How could this be the case?
It’s because of N-methylpyridinum. Oh no, not a science lesson!
Relax, it’s real simple. This scientific experiment demonstrated that darker roasts produce more N-methylpyridinum. And this chemical helps stop our stomach from producing acids.
That’s all you need to know.
So studies show that darker roasted coffee will be less acidic.
Grind Size Matters
When coffee is brewed with hot water, different compounds in the coffee grounds are extracted at different times. First, our acids and fats are extracted, then our sugars (which cuts the acidity), and finally the fibers of the coffee break down giving us that bitter flavor.
Course grounds are more acidic than fine grounds. Coarser grounds will speed up the brew time and also decrease the extraction rate. This means that there is less time for the flavors of the coffee to be extracted. More acids are extracted and less sugar, resulting in more acidic coffee.
How Does Water Affect Coffee Acidity?
Yes, even the kind of water you use can affect your coffee’s acidic levels.
Hard water contains more minerals like calcium and magnesium. These minerals act as a buffer and lower the acidity of your coffee.
Soft water, conversely, has fewer minerals and therefore does not buffer the acid content of your coffee.

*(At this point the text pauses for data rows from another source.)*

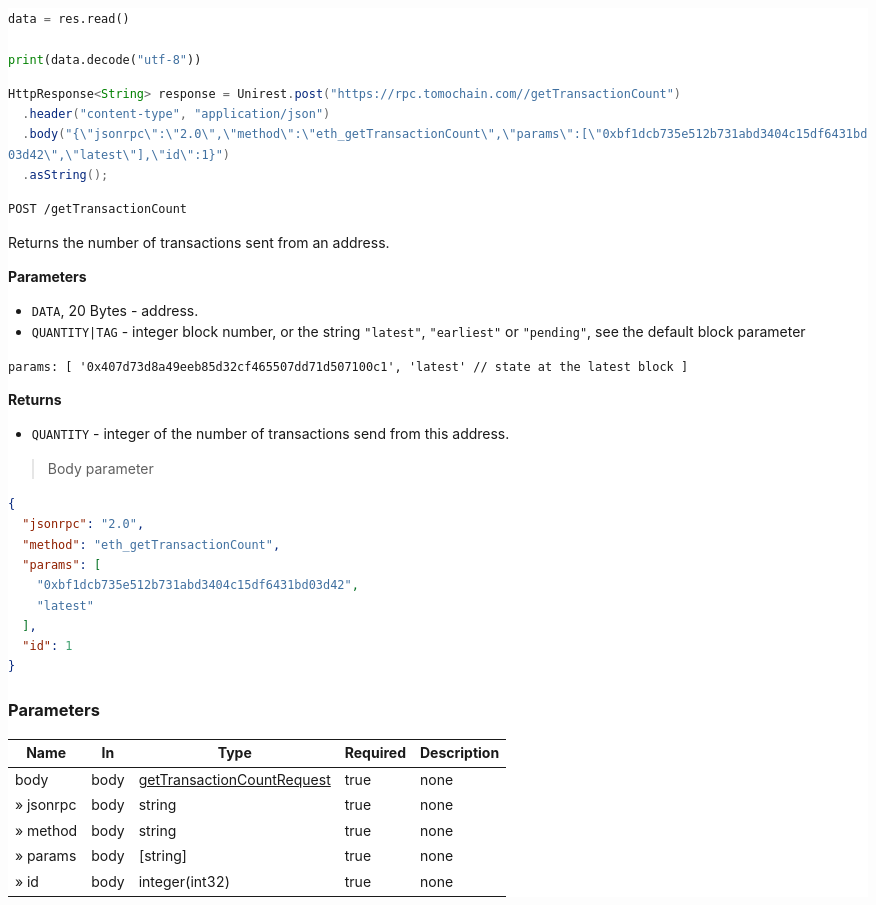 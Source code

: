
 ```python
data = res.read()

print(data.decode("utf-8"))
```

```java
HttpResponse<String> response = Unirest.post("https://rpc.tomochain.com//getTransactionCount")
  .header("content-type", "application/json")
  .body("{\"jsonrpc\":\"2.0\",\"method\":\"eth_getTransactionCount\",\"params\":[\"0xbf1dcb735e512b731abd3404c15df6431bd03d42\",\"latest\"],\"id\":1}")
  .asString();
```

`POST /getTransactionCount`

Returns the number of transactions sent from an address.

**Parameters**

- `DATA`, 20 Bytes - address.
- `QUANTITY|TAG` - integer block number, or the string `"latest"`, `"earliest"` or `"pending"`, see the default block parameter

`params: [
  '0x407d73d8a49eeb85d32cf465507dd71d507100c1',
  'latest' // state at the latest block
]`

**Returns**

- `QUANTITY` - integer of the number of transactions send from this address.

> Body parameter

```json
{
  "jsonrpc": "2.0",
  "method": "eth_getTransactionCount",
  "params": [
    "0xbf1dcb735e512b731abd3404c15df6431bd03d42",
    "latest"
  ],
  "id": 1
}
```

<h3 id="gettransactioncount-parameters">Parameters</h3>

|Name|In|Type|Required|Description|
|---|---|---|---|---|
|body|body|[getTransactionCountRequest](#schemagettransactioncountrequest)|true|none|
|» jsonrpc|body|string|true|none|
|» method|body|string|true|none|
|» params|body|[string]|true|none|
|» id|body|integer(int32)|true|none|
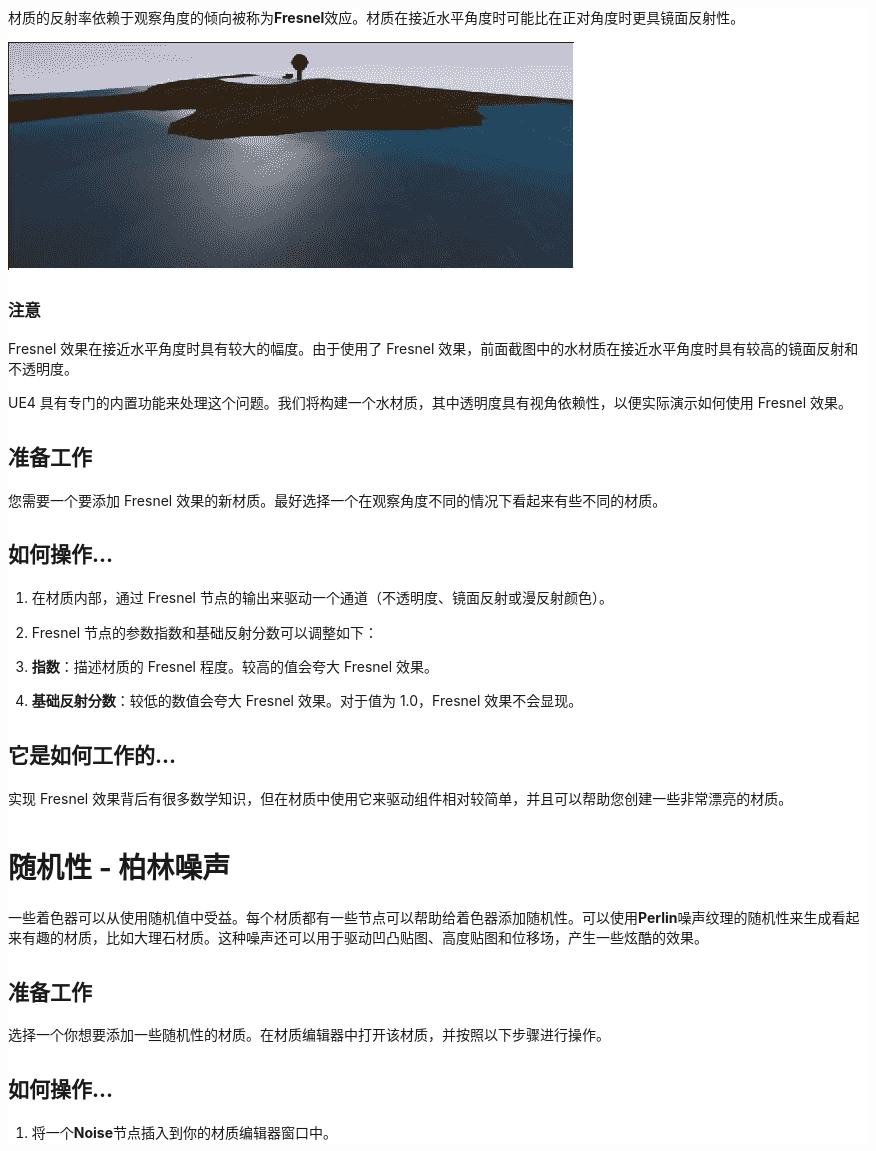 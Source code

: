 材质的反射率依赖于观察角度的倾向被称为**Fresnel**效应。材质在接近水平角度时可能比在正对角度时更具镜面反射性。

![反射率取决于观察角度](img/00282.jpeg)

### 注意

Fresnel 效果在接近水平角度时具有较大的幅度。由于使用了 Fresnel 效果，前面截图中的水材质在接近水平角度时具有较高的镜面反射和不透明度。

UE4 具有专门的内置功能来处理这个问题。我们将构建一个水材质，其中透明度具有视角依赖性，以便实际演示如何使用 Fresnel 效果。

## 准备工作

您需要一个要添加 Fresnel 效果的新材质。最好选择一个在观察角度不同的情况下看起来有些不同的材质。

## 如何操作...

1.  在材质内部，通过 Fresnel 节点的输出来驱动一个通道（不透明度、镜面反射或漫反射颜色）。

1.  Fresnel 节点的参数指数和基础反射分数可以调整如下：

1.  **指数**：描述材质的 Fresnel 程度。较高的值会夸大 Fresnel 效果。

1.  **基础反射分数**：较低的数值会夸大 Fresnel 效果。对于值为 1.0，Fresnel 效果不会显现。

## 它是如何工作的...

实现 Fresnel 效果背后有很多数学知识，但在材质中使用它来驱动组件相对较简单，并且可以帮助您创建一些非常漂亮的材质。

# 随机性 - 柏林噪声

一些着色器可以从使用随机值中受益。每个材质都有一些节点可以帮助给着色器添加随机性。可以使用**Perlin**噪声纹理的随机性来生成看起来有趣的材质，比如大理石材质。这种噪声还可以用于驱动凹凸贴图、高度贴图和位移场，产生一些炫酷的效果。

## 准备工作

选择一个你想要添加一些随机性的材质。在材质编辑器中打开该材质，并按照以下步骤进行操作。

## 如何操作...

1.  将一个**Noise**节点插入到你的材质编辑器窗口中。
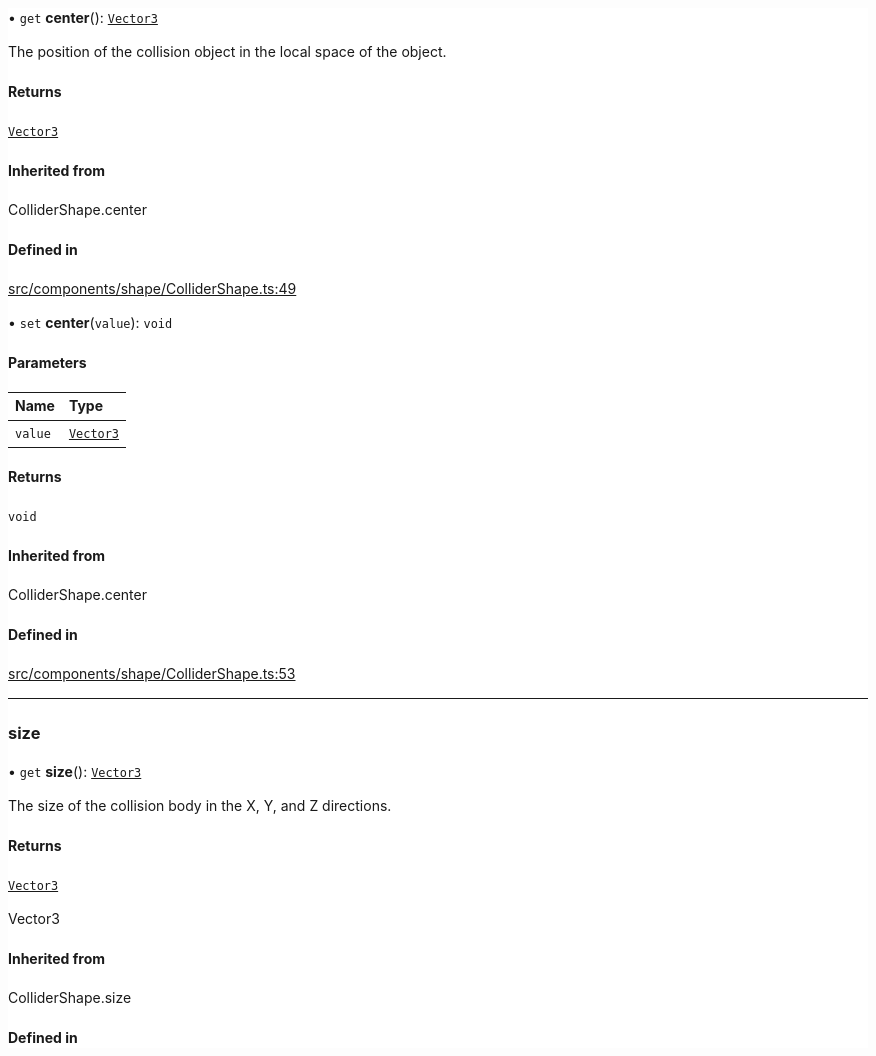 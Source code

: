 • `get` **center**(): [`Vector3`](Vector3.md)

The position of the collision object in the local space of the object.

#### Returns

[`Vector3`](Vector3.md)

#### Inherited from

ColliderShape.center

#### Defined in

[src/components/shape/ColliderShape.ts:49](https://github.com/Orillusion/orillusion/blob/main/src/components/shape/ColliderShape.ts#L49)

• `set` **center**(`value`): `void`

#### Parameters

| Name | Type |
| :------ | :------ |
| `value` | [`Vector3`](Vector3.md) |

#### Returns

`void`

#### Inherited from

ColliderShape.center

#### Defined in

[src/components/shape/ColliderShape.ts:53](https://github.com/Orillusion/orillusion/blob/main/src/components/shape/ColliderShape.ts#L53)

___

### size

• `get` **size**(): [`Vector3`](Vector3.md)

The size of the collision body in the X, Y, and Z directions.

#### Returns

[`Vector3`](Vector3.md)

Vector3

#### Inherited from

ColliderShape.size

#### Defined in
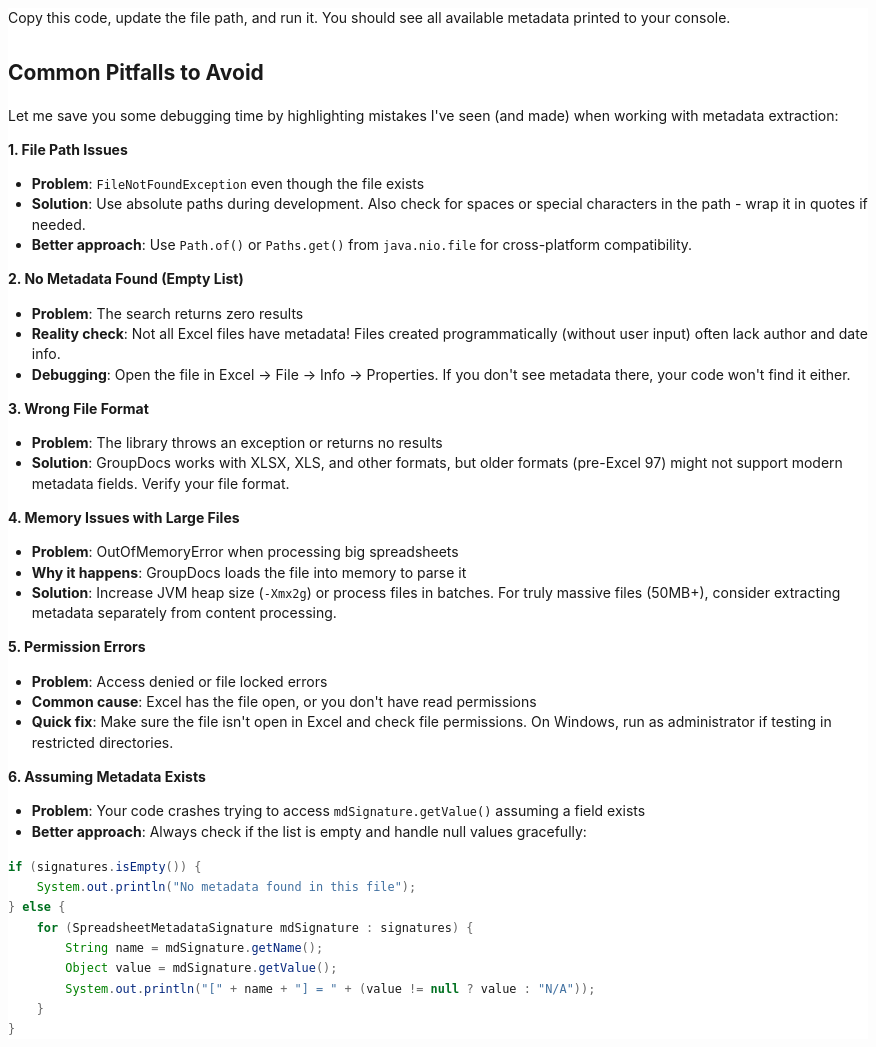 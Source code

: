 
Copy this code, update the file path, and run it. You should see all available metadata printed to your console.

## Common Pitfalls to Avoid

Let me save you some debugging time by highlighting mistakes I've seen (and made) when working with metadata extraction:

**1. File Path Issues**
- **Problem**: `FileNotFoundException` even though the file exists
- **Solution**: Use absolute paths during development. Also check for spaces or special characters in the path - wrap it in quotes if needed.
- **Better approach**: Use `Path.of()` or `Paths.get()` from `java.nio.file` for cross-platform compatibility.

**2. No Metadata Found (Empty List)**
- **Problem**: The search returns zero results
- **Reality check**: Not all Excel files have metadata! Files created programmatically (without user input) often lack author and date info.
- **Debugging**: Open the file in Excel → File → Info → Properties. If you don't see metadata there, your code won't find it either.

**3. Wrong File Format**
- **Problem**: The library throws an exception or returns no results
- **Solution**: GroupDocs works with XLSX, XLS, and other formats, but older formats (pre-Excel 97) might not support modern metadata fields. Verify your file format.

**4. Memory Issues with Large Files**
- **Problem**: OutOfMemoryError when processing big spreadsheets
- **Why it happens**: GroupDocs loads the file into memory to parse it
- **Solution**: Increase JVM heap size (`-Xmx2g`) or process files in batches. For truly massive files (50MB+), consider extracting metadata separately from content processing.

**5. Permission Errors**
- **Problem**: Access denied or file locked errors
- **Common cause**: Excel has the file open, or you don't have read permissions
- **Quick fix**: Make sure the file isn't open in Excel and check file permissions. On Windows, run as administrator if testing in restricted directories.

**6. Assuming Metadata Exists**
- **Problem**: Your code crashes trying to access `mdSignature.getValue()` assuming a field exists
- **Better approach**: Always check if the list is empty and handle null values gracefully:

```java
if (signatures.isEmpty()) {
    System.out.println("No metadata found in this file");
} else {
    for (SpreadsheetMetadataSignature mdSignature : signatures) {
        String name = mdSignature.getName();
        Object value = mdSignature.getValue();
        System.out.println("[" + name + "] = " + (value != null ? value : "N/A"));
    }
}
```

These are just 2 broad categories of waters that we can use to brew coffee. The point is that the minerals and particles found in different forms of water do cause a different reaction when extracting your coffee.
How Is Instant Coffee Made?
All the factors above affect the acidity level of your brewed coffee. But you’re here to see if instant coffee is less acidic.
Let’s talk about how instant coffee is made.
The concept is really simple actually. Normal coffee beans are roasted, ground up, and brewed into coffee. Then all the water is removed from the coffee by spray drying or freeze-drying so that you are left with dehydrated crystals of coffee. Then you simply add water and it’s coffee again!
Conclusion: Is Instant Coffee Less Acidic Than Brewed Coffee?
Now you can see why I went through explaining the factors that affect acidity in your brewed coffee. This is because instant coffee is made directly from brewed coffee!
Therefore, the acidic level of instant coffee is not intrinsic to the process of making instant coffee but rather to the original brewed coffee that was dehydrated.
So no, instant coffee is not inherently less acidic than brewed, it just depends on which instant coffee you purchase.
However, it is commonly known that most instant coffee brands are made with Robusta coffee beans. As mentioned earlier, Robusta coffee is more acidic than Arabica due to its increased chlorogenic acid content.